__Exercise objective__. How many lines in these records include the string "Update"? Reply with that number alone.

[Stored items]
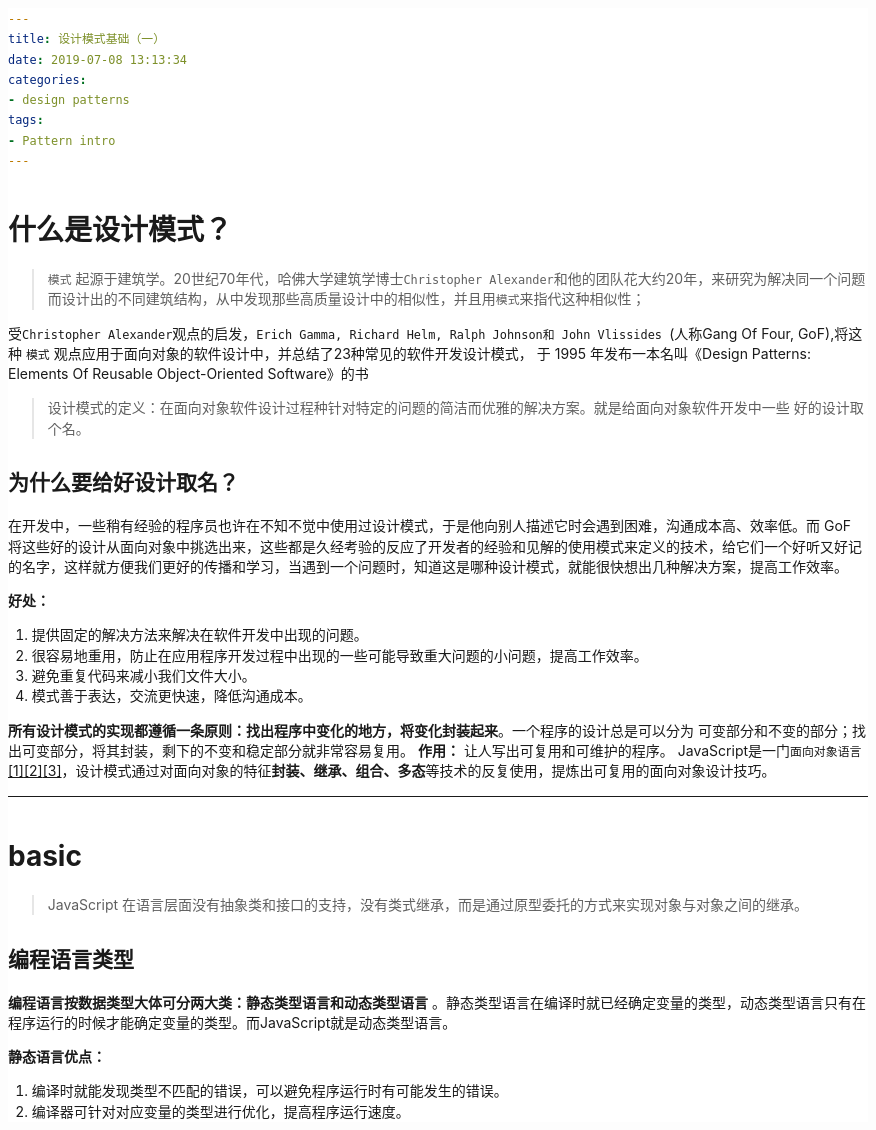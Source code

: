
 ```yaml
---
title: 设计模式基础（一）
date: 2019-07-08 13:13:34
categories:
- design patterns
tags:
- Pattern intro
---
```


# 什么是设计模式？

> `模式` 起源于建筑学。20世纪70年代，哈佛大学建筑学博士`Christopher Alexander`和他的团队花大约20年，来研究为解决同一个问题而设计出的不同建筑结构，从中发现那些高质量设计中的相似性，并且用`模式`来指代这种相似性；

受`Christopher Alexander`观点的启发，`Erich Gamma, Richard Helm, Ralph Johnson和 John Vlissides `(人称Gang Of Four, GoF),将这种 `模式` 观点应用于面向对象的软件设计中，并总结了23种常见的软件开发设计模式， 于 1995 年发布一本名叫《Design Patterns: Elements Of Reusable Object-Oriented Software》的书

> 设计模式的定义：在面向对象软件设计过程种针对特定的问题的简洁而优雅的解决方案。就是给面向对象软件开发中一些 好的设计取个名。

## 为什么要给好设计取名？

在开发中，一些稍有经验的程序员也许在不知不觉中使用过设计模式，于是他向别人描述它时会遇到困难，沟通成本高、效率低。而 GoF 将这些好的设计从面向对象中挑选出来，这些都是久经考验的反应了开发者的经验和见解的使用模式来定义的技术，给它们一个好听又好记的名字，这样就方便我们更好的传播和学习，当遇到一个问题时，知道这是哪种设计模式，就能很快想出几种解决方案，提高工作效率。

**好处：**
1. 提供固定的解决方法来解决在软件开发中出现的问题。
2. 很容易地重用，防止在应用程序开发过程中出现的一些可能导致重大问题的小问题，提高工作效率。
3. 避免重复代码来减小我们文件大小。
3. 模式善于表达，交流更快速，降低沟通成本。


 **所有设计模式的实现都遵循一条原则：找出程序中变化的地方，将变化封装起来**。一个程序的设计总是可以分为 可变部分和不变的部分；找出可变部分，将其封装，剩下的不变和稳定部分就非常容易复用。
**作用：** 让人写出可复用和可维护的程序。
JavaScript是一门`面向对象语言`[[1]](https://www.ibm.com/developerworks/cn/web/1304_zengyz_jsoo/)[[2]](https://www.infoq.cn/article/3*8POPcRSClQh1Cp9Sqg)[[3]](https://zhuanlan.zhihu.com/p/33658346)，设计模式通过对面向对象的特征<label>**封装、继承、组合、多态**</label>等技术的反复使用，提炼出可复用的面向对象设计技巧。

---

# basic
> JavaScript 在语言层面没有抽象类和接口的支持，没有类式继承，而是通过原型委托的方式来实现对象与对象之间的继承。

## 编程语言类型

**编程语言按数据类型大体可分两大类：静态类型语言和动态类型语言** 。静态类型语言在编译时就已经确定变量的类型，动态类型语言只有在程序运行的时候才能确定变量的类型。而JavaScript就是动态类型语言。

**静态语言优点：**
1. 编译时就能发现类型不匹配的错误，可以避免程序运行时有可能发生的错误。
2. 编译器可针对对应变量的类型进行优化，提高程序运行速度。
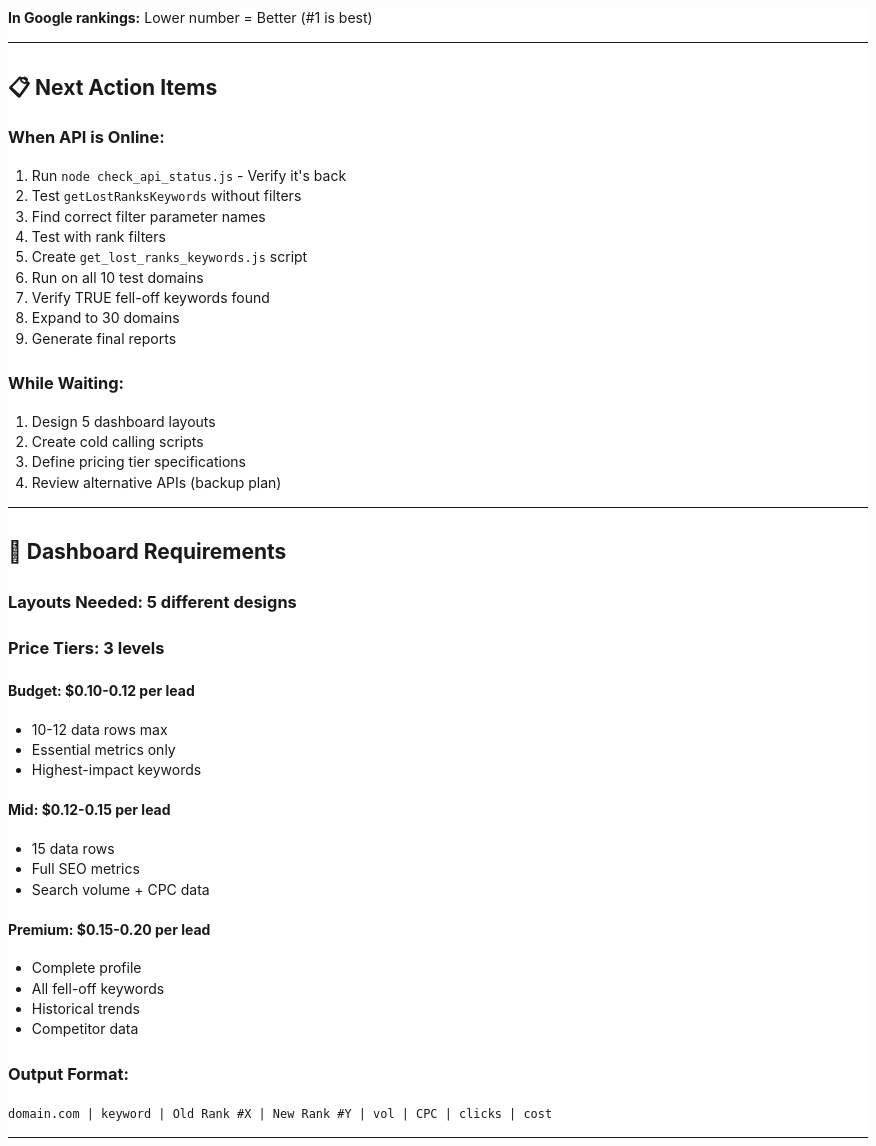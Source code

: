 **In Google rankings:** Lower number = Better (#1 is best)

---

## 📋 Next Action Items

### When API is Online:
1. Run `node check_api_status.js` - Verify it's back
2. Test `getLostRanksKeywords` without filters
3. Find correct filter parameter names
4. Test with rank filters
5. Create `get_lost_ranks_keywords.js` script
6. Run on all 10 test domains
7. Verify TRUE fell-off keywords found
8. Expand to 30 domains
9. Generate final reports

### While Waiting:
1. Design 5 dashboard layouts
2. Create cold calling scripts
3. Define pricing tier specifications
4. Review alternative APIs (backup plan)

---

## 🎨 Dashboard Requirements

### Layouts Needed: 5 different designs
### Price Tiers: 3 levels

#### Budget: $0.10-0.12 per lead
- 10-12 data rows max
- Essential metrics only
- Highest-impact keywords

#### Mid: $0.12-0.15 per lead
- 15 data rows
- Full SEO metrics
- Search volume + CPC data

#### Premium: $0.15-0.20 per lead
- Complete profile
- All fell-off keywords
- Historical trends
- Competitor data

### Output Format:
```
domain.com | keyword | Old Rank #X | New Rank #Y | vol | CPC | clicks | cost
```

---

---

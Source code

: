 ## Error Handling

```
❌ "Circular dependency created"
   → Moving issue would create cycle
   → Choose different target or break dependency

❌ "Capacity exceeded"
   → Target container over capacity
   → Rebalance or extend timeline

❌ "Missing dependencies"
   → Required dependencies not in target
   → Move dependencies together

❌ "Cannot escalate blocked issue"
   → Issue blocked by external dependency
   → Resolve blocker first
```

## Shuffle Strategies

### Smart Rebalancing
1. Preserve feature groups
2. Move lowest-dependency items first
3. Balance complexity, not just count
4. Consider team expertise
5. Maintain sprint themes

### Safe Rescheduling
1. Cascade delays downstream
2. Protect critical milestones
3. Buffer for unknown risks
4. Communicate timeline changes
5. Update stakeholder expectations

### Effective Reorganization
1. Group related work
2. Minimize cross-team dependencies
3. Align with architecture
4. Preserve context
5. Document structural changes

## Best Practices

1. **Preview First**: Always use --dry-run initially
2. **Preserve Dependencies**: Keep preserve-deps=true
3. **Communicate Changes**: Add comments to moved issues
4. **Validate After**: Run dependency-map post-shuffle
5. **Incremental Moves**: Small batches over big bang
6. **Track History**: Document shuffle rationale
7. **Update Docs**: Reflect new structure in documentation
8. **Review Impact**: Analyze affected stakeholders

__Result for this task__. 2